### [MATERIAL TO PROCESS]
# # # # # # #
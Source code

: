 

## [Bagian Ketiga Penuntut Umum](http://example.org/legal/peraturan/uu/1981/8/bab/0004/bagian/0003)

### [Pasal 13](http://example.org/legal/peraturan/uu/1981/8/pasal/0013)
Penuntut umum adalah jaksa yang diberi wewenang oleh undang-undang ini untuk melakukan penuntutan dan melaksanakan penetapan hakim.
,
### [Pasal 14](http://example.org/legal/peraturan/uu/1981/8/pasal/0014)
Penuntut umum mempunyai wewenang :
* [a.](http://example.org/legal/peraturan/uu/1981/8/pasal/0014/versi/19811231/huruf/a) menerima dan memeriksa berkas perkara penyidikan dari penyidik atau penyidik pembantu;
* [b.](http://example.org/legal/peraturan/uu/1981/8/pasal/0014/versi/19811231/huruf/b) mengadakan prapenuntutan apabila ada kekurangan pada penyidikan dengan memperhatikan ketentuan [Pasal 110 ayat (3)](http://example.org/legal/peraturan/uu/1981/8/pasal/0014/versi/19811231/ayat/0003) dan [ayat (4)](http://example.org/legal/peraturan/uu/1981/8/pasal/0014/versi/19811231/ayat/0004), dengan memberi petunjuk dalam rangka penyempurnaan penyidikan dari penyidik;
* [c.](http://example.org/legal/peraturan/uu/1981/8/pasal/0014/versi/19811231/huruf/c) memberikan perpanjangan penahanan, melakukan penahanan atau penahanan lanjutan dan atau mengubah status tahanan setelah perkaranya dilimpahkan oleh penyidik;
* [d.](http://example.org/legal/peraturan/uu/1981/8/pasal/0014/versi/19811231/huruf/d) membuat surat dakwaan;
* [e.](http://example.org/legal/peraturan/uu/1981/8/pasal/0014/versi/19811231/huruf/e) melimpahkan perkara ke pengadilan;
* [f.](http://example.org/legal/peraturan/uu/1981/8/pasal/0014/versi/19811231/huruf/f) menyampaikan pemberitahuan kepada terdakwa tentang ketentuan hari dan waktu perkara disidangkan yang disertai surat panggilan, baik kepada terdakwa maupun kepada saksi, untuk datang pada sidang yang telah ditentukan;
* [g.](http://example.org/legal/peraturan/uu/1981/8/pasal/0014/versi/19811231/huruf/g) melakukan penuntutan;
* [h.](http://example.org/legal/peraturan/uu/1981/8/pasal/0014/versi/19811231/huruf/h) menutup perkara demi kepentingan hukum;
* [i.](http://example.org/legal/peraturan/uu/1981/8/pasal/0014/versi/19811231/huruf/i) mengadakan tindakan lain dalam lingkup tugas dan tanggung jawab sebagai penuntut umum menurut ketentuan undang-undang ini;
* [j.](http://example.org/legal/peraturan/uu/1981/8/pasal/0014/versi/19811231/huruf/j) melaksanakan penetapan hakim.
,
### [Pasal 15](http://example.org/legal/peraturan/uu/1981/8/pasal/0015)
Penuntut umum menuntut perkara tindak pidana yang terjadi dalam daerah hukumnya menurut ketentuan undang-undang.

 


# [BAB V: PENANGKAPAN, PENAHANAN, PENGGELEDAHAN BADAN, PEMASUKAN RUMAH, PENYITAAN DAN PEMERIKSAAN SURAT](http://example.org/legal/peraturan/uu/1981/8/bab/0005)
# # # # # # #
Each record above needs to be set down again, word for word.

Source code

: 

## [Bagian Ketiga Penuntut Umum](http://example.org/legal/peraturan/uu/1981/8/bab/0004/bagian/0003)

### [Pasal 13](http://example.org/legal/peraturan/uu/1981/8/pasal/0013)
Penuntut umum adalah jaksa yang diberi wewenang oleh undang-undang ini untuk melakukan penuntutan dan melaksanakan penetapan hakim.
,
### [Pasal 14](http://example.org/legal/peraturan/uu/1981/8/pasal/0014)
Penuntut umum mempunyai wewenang :
* [a.](http://example.org/legal/peraturan/uu/1981/8/pasal/0014/versi/19811231/huruf/a) menerima dan memeriksa berkas perkara penyidikan dari penyidik atau penyidik pembantu;
* [b.](http://example.org/legal/peraturan/uu/1981/8/pasal/0014/versi/19811231/huruf/b) mengadakan prapenuntutan apabila ada kekurangan pada penyidikan dengan memperhatikan ketentuan [Pasal 110 ayat (3)](http://example.org/legal/peraturan/uu/1981/8/pasal/0014/versi/19811231/ayat/0003) dan [ayat (4)](http://example.org/legal/peraturan/uu/1981/8/pasal/0014/versi/19811231/ayat/0004), dengan memberi petunjuk dalam rangka penyempurnaan penyidikan dari penyidik;
* [c.](http://example.org/legal/peraturan/uu/1981/8/pasal/0014/versi/19811231/huruf/c) memberikan perpanjangan penahanan, melakukan penahanan atau penahanan lanjutan dan atau mengubah status tahanan setelah perkaranya dilimpahkan oleh penyidik;
* [d.](http://example.org/legal/peraturan/uu/1981/8/pasal/0014/versi/19811231/huruf/d) membuat surat dakwaan;
* [e.](http://example.org/legal/peraturan/uu/1981/8/pasal/0014/versi/19811231/huruf/e) melimpahkan perkara ke pengadilan;
* [f.](http://example.org/legal/peraturan/uu/1981/8/pasal/0014/versi/19811231/huruf/f) menyampaikan pemberitahuan kepada terdakwa tentang ketentuan hari dan waktu perkara disidangkan yang disertai surat panggilan, baik kepada terdakwa maupun kepada saksi, untuk datang pada sidang yang telah ditentukan;
* [g.](http://example.org/legal/peraturan/uu/1981/8/pasal/0014/versi/19811231/huruf/g) melakukan penuntutan;
* [h.](http://example.org/legal/peraturan/uu/1981/8/pasal/0014/versi/19811231/huruf/h) menutup perkara demi kepentingan hukum;
* [i.](http://example.org/legal/peraturan/uu/1981/8/pasal/0014/versi/19811231/huruf/i) mengadakan tindakan lain dalam lingkup tugas dan tanggung jawab sebagai penuntut umum menurut ketentuan undang-undang ini;
* [j.](http://example.org/legal/peraturan/uu/1981/8/pasal/0014/versi/19811231/huruf/j) melaksanakan penetapan hakim.
,
### [Pasal 15](http://example.org/legal/peraturan/uu/1981/8/pasal/0015)
Penuntut umum menuntut perkara tindak pidana yang terjadi dalam daerah hukumnya menurut ketentuan undang-undang.

 


# [BAB V: PENANGKAPAN, PENAHANAN, PENGGELEDAHAN BADAN, PEMASUKAN RUMAH, PENYITAAN DAN PEMERIKSAAN SURAT](http://example.org/legal/peraturan/uu/1981/8/bab/0005)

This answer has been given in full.